Washington … Let’s Play Ball

Washington … Let’s Play Ball

Washington Nationals christen new stadium with a 3-2 win over Atlanta Braves.


The Nationals wait for Ryan Zimmerman after the third baseman blasted a game-winning home run.


Nationals Park opened its doors on Sunday night.


Ryan Zimmerman hit a two-out home run in the bottom of the night to give the Nationals a 3-2 win over the Atlanta Braves.


President George Bush threw out the ceremonial first pitch.

It was a storybook ending to a new beginning for the Washington Nationals.

Virginia native Ryan Zimmerman launched a 1-1 pitched into left center with two outs in the bottom of the ninth to give the Nationals a 3-2 win over the Atlanta Braves in front of a capacity crowd of 39,389 on the night that the Nationals christened their new ballpark. Zimmerman’s blast sailed over a portion of the outfield fence with the words, “Welcome Home” written on the green padding.

It was quite a homecoming for the Nationals.

“I couldn’t have written the script any better,” said Nationals manager Manny Acta. “It was a very exciting day and it was a great way to win it with the right guy up. The franchise player came through in the first game in our new stadium.”

Nationals Park, the new $600 million home of the Nationals, sits along the Anacostia River in D.C., with the Washington Monument and U.S. Capital building accenting the skyline.

“When I use the word ‘cathedral’, I only do that when a park deserves it. This is a cathedral,” said Major League Baseball Commissioner Bud Selig, who attended the game. “There are some days where it is not exactly fun being the commissioner of baseball and then there are days like this that are rewarding, satisfying and makes you proud.”

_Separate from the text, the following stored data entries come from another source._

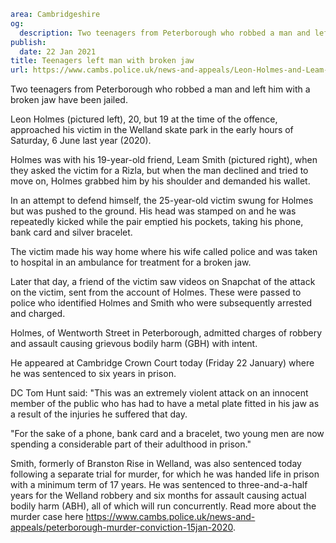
 ```yaml
area: Cambridgeshire
og:
  description: Two teenagers from Peterborough who robbed a man and left him with a broken jaw have been jailed.
publish:
  date: 22 Jan 2021
title: Teenagers left man with broken jaw
url: https://www.cambs.police.uk/news-and-appeals/Leon-Holmes-and-Leam-Smith-sentencing-Jan2021
```

Two teenagers from Peterborough who robbed a man and left him with a broken jaw have been jailed.

Leon Holmes (pictured left), 20, but 19 at the time of the offence, approached his victim in the Welland skate park in the early hours of Saturday, 6 June last year (2020).

Holmes was with his 19-year-old friend, Leam Smith (pictured right), when they asked the victim for a Rizla, but when the man declined and tried to move on, Holmes grabbed him by his shoulder and demanded his wallet.

In an attempt to defend himself, the 25-year-old victim swung for Holmes but was pushed to the ground. His head was stamped on and he was repeatedly kicked while the pair emptied his pockets, taking his phone, bank card and silver bracelet.

The victim made his way home where his wife called police and was taken to hospital in an ambulance for treatment for a broken jaw.

Later that day, a friend of the victim saw videos on Snapchat of the attack on the victim, sent from the account of Holmes. These were passed to police who identified Holmes and Smith who were subsequently arrested and charged.

Holmes, of Wentworth Street in Peterborough, admitted charges of robbery and assault causing grievous bodily harm (GBH) with intent.

He appeared at Cambridge Crown Court today (Friday 22 January) where he was sentenced to six years in prison.

DC Tom Hunt said: "This was an extremely violent attack on an innocent member of the public who has had to have a metal plate fitted in his jaw as a result of the injuries he suffered that day.

"For the sake of a phone, bank card and a bracelet, two young men are now spending a considerable part of their adulthood in prison."

Smith, formerly of Branston Rise in Welland, was also sentenced today following a separate trial for murder, for which he was handed life in prison with a minimum term of 17 years. He was sentenced to three-and-a-half years for the Welland robbery and six months for assault causing actual bodily harm (ABH), all of which will run concurrently. Read more about the murder case here https://www.cambs.police.uk/news-and-appeals/peterborough-murder-conviction-15jan-2020.
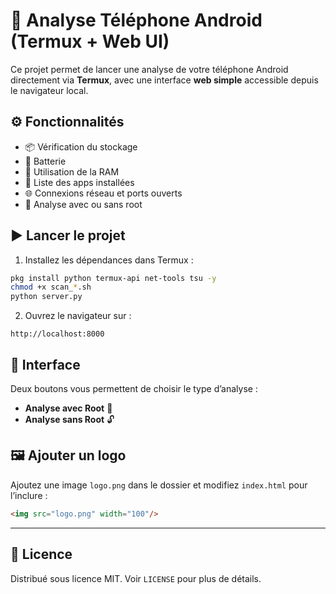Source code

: # 📱 Analyse Téléphone Android (Termux + Web UI)

Ce projet permet de lancer une analyse de votre téléphone Android directement via **Termux**, avec une interface **web simple** accessible depuis le navigateur local.

## ⚙️ Fonctionnalités
- 📦 Vérification du stockage
- 🔋 Batterie
- 🧠 Utilisation de la RAM
- 📱 Liste des apps installées
- 🌐 Connexions réseau et ports ouverts
- 🔐 Analyse avec ou sans root

## ▶️ Lancer le projet

1. Installez les dépendances dans Termux :
```bash
pkg install python termux-api net-tools tsu -y
chmod +x scan_*.sh
python server.py
```

2. Ouvrez le navigateur sur :
```
http://localhost:8000
```

## 🧭 Interface
Deux boutons vous permettent de choisir le type d’analyse :

- **Analyse avec Root** 🔐
- **Analyse sans Root** 🔓

## 🖼️ Ajouter un logo

Ajoutez une image `logo.png` dans le dossier et modifiez `index.html` pour l’inclure :

```html
<img src="logo.png" width="100"/>
```

---

## 📄 Licence

Distribué sous licence MIT. Voir `LICENSE` pour plus de détails.
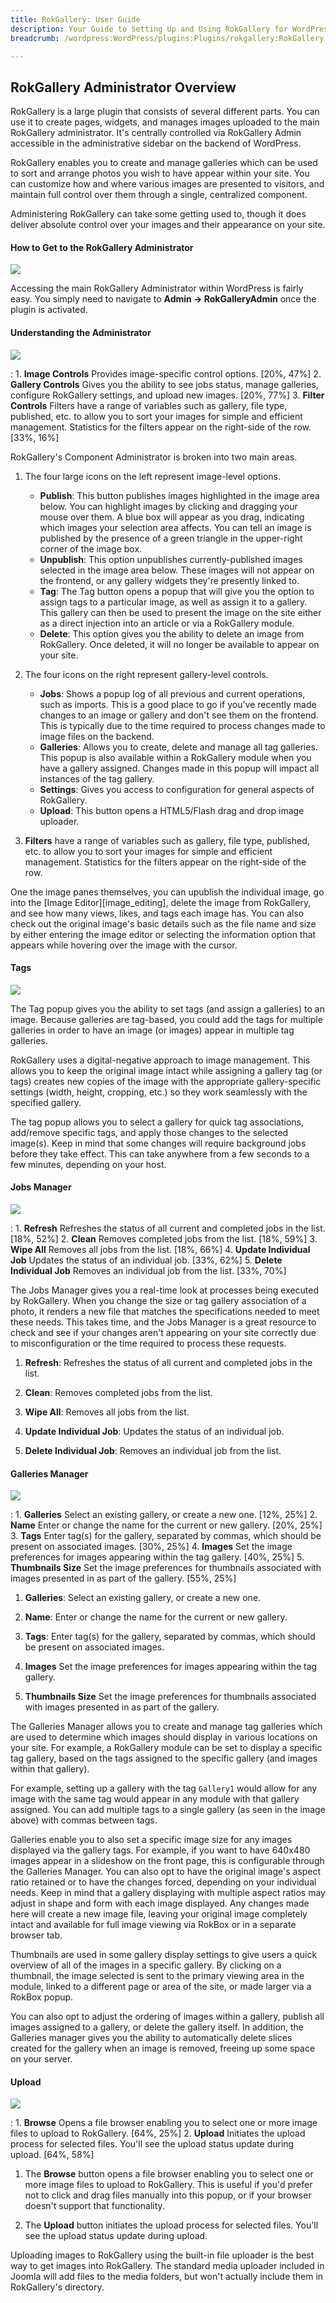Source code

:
 ```yaml
---
title: RokGallery: User Guide
description: Your Guide to Setting Up and Using RokGallery for WordPress
breadcrumb: /wordpress:WordPress/plugins:Plugins/rokgallery:RokGallery

---
```


RokGallery Administrator Overview
-----
RokGallery is a large plugin that consists of several different parts. You can use it to create pages, widgets, and manages images uploaded to the main RokGallery administrator. It's centrally controlled via RokGallery Admin accessible in the administrative sidebar on the backend of WordPress.

RokGallery enables you to create and manage galleries which can be used to sort and arrange photos you wish to have appear within your site. You can customize how and where various images are presented to visitors, and maintain full control over them through a single, centralized component.

Administering RokGallery can take some getting used to, though it does deliver absolute control over your images and their appearance on your site.

#### How to Get to the RokGallery Administrator
![][admin1]

Accessing the main RokGallery Administrator within WordPress is fairly easy. You simply need to navigate to **Admin → RokGalleryAdmin** once the plugin is activated.

#### Understanding the Administrator

![][admin3]

:   1. **Image Controls** Provides image-specific control options. [20%, 47%]
    2. **Gallery Controls** Gives you the ability to see jobs status, manage galleries, configure RokGallery settings, and upload new images. [20%, 77%]
    3. **Filter Controls** Filters have a range of variables such as gallery, file type, published, etc. to allow you to sort your images for simple and efficient management. Statistics for the filters appear on the right-side of the row. [33%, 16%]

RokGallery's Component Administrator is broken into two main areas. 

1. The four large icons on the left represent image-level options. 
	* **Publish**: This button publishes images highlighted in the image area below. You can highlight images by clicking and dragging your mouse over them. A blue box will appear as you drag, indicating which images your selection area affects. You can tell an image is published by the presence of a green triangle in the upper-right corner of the image box.
	* **Unpublish**: This option unpublishes currently-published images selected in the image area below. These images will not appear on the frontend, or any gallery widgets they're presently linked to.
	* **Tag**: The Tag button opens a popup that will give you the option to assign tags to a particular image, as well as assign it to a gallery. This gallery can then be used to present the image on the site either as a direct injection into an article or via a RokGallery module.
	* **Delete**: This option gives you the ability to delete an image from RokGallery. Once deleted, it will no longer be available to appear on your site.

2. The four icons on the right represent gallery-level controls.
	* **Jobs**: Shows a popup log of all previous and current operations, such as imports. This is a good place to go if you've recently made changes to an image or gallery and don't see them on the frontend. This is typically due to the time required to process changes made to image files on the backend.
	* **Galleries**: Allows you to create, delete and manage all tag galleries. This popup is also available within a RokGallery module when you have a gallery assigned. Changes made in this popup will impact all instances of the tag gallery.
	* **Settings**: Gives you access to configuration for general aspects of RokGallery.
	* **Upload**: This button opens a HTML5/Flash drag and drop image uploader.

3. **Filters** have a range of variables such as gallery, file type, published, etc. to allow you to sort your images for simple and efficient management. Statistics for the filters appear on the right-side of the row.

One the image panes themselves, you can upublish the individual image, go into the [Image Editor][image_editing], delete the image from RokGallery, and see how many views, likes, and tags each image has. You can also check out the original image's basic details such as the file name and size by either entering the image editor or selecting the information option that appears while hovering over the image with the cursor.

#### Tags
![][rokgallery_tags]

The Tag popup gives you the ability to set tags (and assign a galleries) to an image. Because galleries are tag-based, you could add the tags for multiple galleries in order to have an image (or images) appear in multiple tag galleries.

RokGallery uses a digital-negative approach to image management. This allows you to keep the original image intact while assigning a gallery tag (or tags) creates new copies of the image with the appropriate gallery-specific settings (width, height, cropping, etc.) so they work seamlessly with the specified gallery.

The tag popup allows you to select a gallery for quick tag associations, add/remove specific tags, and apply those changes to the selected image(s). Keep in mind that some changes will require background jobs before they take effect. This can take anywhere from a few seconds to a few minutes, depending on your host.

#### Jobs Manager
![][rokgallery_jobs_manager]

:   1. **Refresh** Refreshes the status of all current and completed jobs in the list. [18%, 52%]
    2. **Clean** Removes completed jobs from the list. [18%, 59%]
    3. **Wipe All** Removes all jobs from the list. [18%, 66%]
    4. **Update Individual Job** Updates the status of an individual job. [33%, 62%]
    5. **Delete Individual Job** Removes an individual job from the list. [33%, 70%]

The Jobs Manager gives you a real-time look at processes being executed by RokGallery. When you change the size or tag gallery association of a photo, it renders a new file that matches the specifications needed to meet these needs. This takes time, and the Jobs Manager is a great resource to check and see if your changes aren't appearing on your site correctly due to misconfiguration or the time required to process these requests.

1. **Refresh**: Refreshes the status of all current and completed jobs in the list.

2. **Clean**: Removes completed jobs from the list.

3. **Wipe All**: Removes all jobs from the list.

4. **Update Individual Job**: Updates the status of an individual job.

5. **Delete Individual Job**: Removes an individual job from the list.

#### Galleries Manager
![][admin4]

:   1. **Galleries** Select an existing gallery, or create a new one. [12%, 25%]
    2. **Name** Enter or change the name for the current or new gallery. [20%, 25%]
    3. **Tags** Enter tag(s) for the gallery, separated by commas, which should be present on associated images. [30%, 25%]
    4. **Images** Set the image preferences for images appearing within the tag gallery. [40%, 25%]
    5. **Thumbnails Size** Set the image preferences for thumbnails associated with images presented in as part of the gallery. [55%, 25%]


1. **Galleries**: Select an existing gallery, or create a new one.

2. **Name**: Enter or change the name for the current or new gallery.

3. **Tags**: Enter tag(s) for the gallery, separated by commas, which should be present on associated images. 

4. **Images** Set the image preferences for images appearing within the tag gallery.

5. **Thumbnails Size** Set the image preferences for thumbnails associated with images presented in as part of the gallery.

The Galleries Manager allows you to create and manage tag galleries which are used to determine which images should display in various locations on your site. For example, a RokGallery module can be set to display a specific tag gallery, based on the tags assigned to the specific gallery (and images within that gallery). 

For example, setting up a gallery with the tag `Gallery1` would allow for any image with the same tag would appear in any module with that gallery assigned. You can add multiple tags to a single gallery (as seen in the image above) with commas between tags.

Galleries enable you to also set a specific image size for any images displayed via the gallery tags. For example, if you want to have 640x480 images appear in a slideshow on the front page, this is configurable through the Galleries Manager. You can also opt to have the original image's aspect ratio retained or to have the changes forced, depending on your individual needs. Keep in mind that a gallery displaying with multiple aspect ratios may adjust in shape and form with each image displayed. Any changes made here will create a new image file, leaving your original image completely intact and available for full image viewing via RokBox or in a separate browser tab.

Thumbnails are used in some gallery display settings to give users a quick overview of all of the images in a specific gallery. By clicking on a thumbnail, the image selected is sent to the primary viewing area in the module, linked to a different page or area of the site, or made larger via a RokBox popup.

You can also opt to adjust the ordering of images within a gallery, publish all images assigned to a gallery, or delete the gallery itself. In addition, the Galleries manager gives you the ability to automatically delete slices created for the gallery when an image is removed, freeing up some space on your server.

#### Upload
![][admin2]

:   1. **Browse** Opens a file browser enabling you to select one or more image files to upload to RokGallery. [64%, 25%]
    2. **Upload** Initiates the upload process for selected files. You'll see the upload status update during upload. [64%, 58%]

1. The **Browse** button opens a file browser enabling you to select one or more image files to upload to RokGallery. This is useful if you'd prefer not to click and drag files manually into this popup, or if your browser doesn't support that functionality.

2. The **Upload** button initiates the upload process for selected files. You'll see the upload status update during upload.

Uploading images to RokGallery using the built-in file uploader is the best way to get images into RokGallery. The standard media uploader included in Joomla will add files to the media folders, but won't actually include them in RokGallery's directory.

[rokgallery]: assets/rokgallery.png
[rokgallery_component]: assets/rokgallery_component_1.png
[rokgallery_component_configuration_options]: assets/rokgallery_component_configuration_opions.png
[rokgallery_component_upload]: assets/rokgallery_component_upload.png
[rokgallery_image_editor]: assets/rokgallery_image_editor.png
[rokgallery_jobs_manager]: assets/rokgallery_jobs_manager.png
[rokgallery_module_1]: assets/rokgallery_module_1.png
[rokgallery_module_advanced]: assets/rokgallery_module_advanced_1.png
[rokgallery_module_basic_1]: assets/rokgallery_module_basic_1.png
[rokgallery_module_error_1]: assets/rokgallery_module_error_1.png
[rokgallery_plugin_manager_1]: assets/rokgallery_plugin_manager_1.png
[rokgallery_plugin_manager_2]: assets/rokgallery_plugin_manager_2.png
[rokgallery_plugin_manager_3]: assets/rokgallery_plugin_manager_3.png
[rokgallery_administrator]: assets/rokgallery_administrator.png
[rokgallery_tags]: assets/rokgallery_tags.png
[rokgallery_galleries_manager]: assets/rokgallery_galleries_manager.png
[featured]: assets/wp_rokgallery.png
[rokgallery_download]: http://www.rockettheme.com/wordpress-downloads/plugins/club/2837-rokgallery
[rokbox]: ../rokbox/
[admin1]: assets/wp_rokgallery_admin_1.png
[admin2]: assets/wp_rokgallery_admin_2.png
[admin3]: assets/wp_rokgallery_admin_3.png
[admin4]: assets/wp_rokgallery_admin_4.png
[install]: assets/wp_rokgallery_install.png
[install2]: assets/wp_rokgallery_install_1.png
[page1]: assets/wp_rokgallery_page_1.png
[page2]: assets/wp_rokgallery_page_2.png
[page3]: assets/wp_rokgallery_page_3.png
[page4]: assets/wp_rokgallery_page_4.png
[settings]: assets/wp_rokgallery_settings.png
[widget1]: assets/wp_rokgallery_widget_1.png
[widget2]: assets/wp_rokgallery_widget_2.png
[widget3]: assets/wp_rokgallery_widget_3.png
[widget4]: assets/wp-rokgallery_widget_4.png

The pregame ceremonies included a video, played on National Park’s 102-foot, high-definition scoreboard, which offered fans a look at the long history that the Nation’s pastime has in the Nation’s Capital, showing footage of the Washington Senators, which played in MLB from 1901-1971 at Griffith Stadium, and later Robert F. Kennedy Memorial Stadium.

President George W. Bush threw out the ceremonial first pitch to Acta, another Washington baseball tradition, for the first time since 2005, when the Nationals organization moved to D.C.

The Sunday night game was MLB’s domestic season opener and the 10th time that D.C. has kicked off the baseball season. The last time Washington hosted MLB’s domestic season opener was 1966, when the Washington Senators fell to Cleveland, 5-2.